Leave No Children on Their Behinds
It's ironic. As concern grows over children's harmful weight, physical education gets less and less emphasis in many schools. In response, there's more and more interest in fitness programs for kids outside of schools.
An International Health, Racquet and Sportsclub Association survey shows that 4.5 million U.S. kids under age 18 belong to health clubs -- up 25 percent in five years. Call it "No Child Left on Their Behind," says exercise physiologist Jan Schroeder, Ph.D., director of event programming for the IDEA Health and Fitness Association, a fitness professionals' group.
Local Y's have offered kids programs for years. Many health clubs are joining them. What should you look for in a fitness program for your child?
Age-appropriate gear. Many kids can't reach the pedals on a stationary bike, for instance. If your child wants strength training, the grips on normal resistance machines are too far apart and the weight increments are too big.
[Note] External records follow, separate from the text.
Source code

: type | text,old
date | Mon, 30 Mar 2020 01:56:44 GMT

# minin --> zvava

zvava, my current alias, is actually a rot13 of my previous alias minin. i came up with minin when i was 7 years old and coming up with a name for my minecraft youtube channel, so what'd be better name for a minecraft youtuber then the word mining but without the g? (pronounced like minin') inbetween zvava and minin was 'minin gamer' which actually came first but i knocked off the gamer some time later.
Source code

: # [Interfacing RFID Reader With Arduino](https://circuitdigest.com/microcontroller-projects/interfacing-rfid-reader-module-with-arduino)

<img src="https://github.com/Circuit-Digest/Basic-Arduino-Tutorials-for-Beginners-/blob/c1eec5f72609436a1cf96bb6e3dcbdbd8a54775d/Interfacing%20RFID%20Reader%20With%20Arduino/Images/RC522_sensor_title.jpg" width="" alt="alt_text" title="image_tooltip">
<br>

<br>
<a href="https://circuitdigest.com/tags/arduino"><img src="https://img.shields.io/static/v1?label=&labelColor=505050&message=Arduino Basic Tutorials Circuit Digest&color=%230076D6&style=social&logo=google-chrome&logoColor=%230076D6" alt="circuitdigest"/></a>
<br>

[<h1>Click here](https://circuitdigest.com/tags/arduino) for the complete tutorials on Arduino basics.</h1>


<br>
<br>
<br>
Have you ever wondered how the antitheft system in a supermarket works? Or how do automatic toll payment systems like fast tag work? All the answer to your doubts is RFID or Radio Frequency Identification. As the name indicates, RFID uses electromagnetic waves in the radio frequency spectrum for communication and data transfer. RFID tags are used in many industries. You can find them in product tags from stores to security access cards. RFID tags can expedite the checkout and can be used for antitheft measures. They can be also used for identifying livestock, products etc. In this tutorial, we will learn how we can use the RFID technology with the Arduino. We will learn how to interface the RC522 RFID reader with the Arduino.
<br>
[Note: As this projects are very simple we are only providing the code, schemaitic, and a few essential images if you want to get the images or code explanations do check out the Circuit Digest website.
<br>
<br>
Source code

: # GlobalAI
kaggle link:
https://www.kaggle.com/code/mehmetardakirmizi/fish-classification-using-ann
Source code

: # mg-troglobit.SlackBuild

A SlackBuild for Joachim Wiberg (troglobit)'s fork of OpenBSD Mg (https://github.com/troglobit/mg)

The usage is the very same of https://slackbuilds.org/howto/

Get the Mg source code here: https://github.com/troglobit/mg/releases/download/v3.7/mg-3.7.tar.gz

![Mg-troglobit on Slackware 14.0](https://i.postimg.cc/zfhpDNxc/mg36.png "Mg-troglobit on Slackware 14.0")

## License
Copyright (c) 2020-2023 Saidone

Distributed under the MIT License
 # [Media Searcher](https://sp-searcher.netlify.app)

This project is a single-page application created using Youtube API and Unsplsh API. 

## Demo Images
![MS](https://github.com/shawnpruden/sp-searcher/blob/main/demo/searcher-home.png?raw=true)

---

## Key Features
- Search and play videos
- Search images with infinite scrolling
Age-appropriate programs. Look for a class geared to your child's size and abilities. "Typically, you want a child in a class with peers, not with adults," says Dr. Schroeder. "A child's motor coordination may not be as well defined, and sociological issues, including possible embarrassment or intimidation, may make your child feel uncomfortable."
Qualified supervision. Seek trainers who are used to working with kids. Look for better instructor-to-student ratios than adult classes. Dr. Schroeder suggests one supervisor for every 20 teens and one for every 12 younger children.
Fun. "Kids are so stressed with school that the emphasis should be on having a good time," says Joan Missett-Gambill, coordinator of Junior Jazzercise. About 500,000 3- to 16-year-olds have joined this Jazzercise program nationwide. Besides music movement routines for girls, Jazzercise now offers 6- to 12-year-old boys classes that include kickboxing and strength training. "Make sure it's noncompetitive," she adds.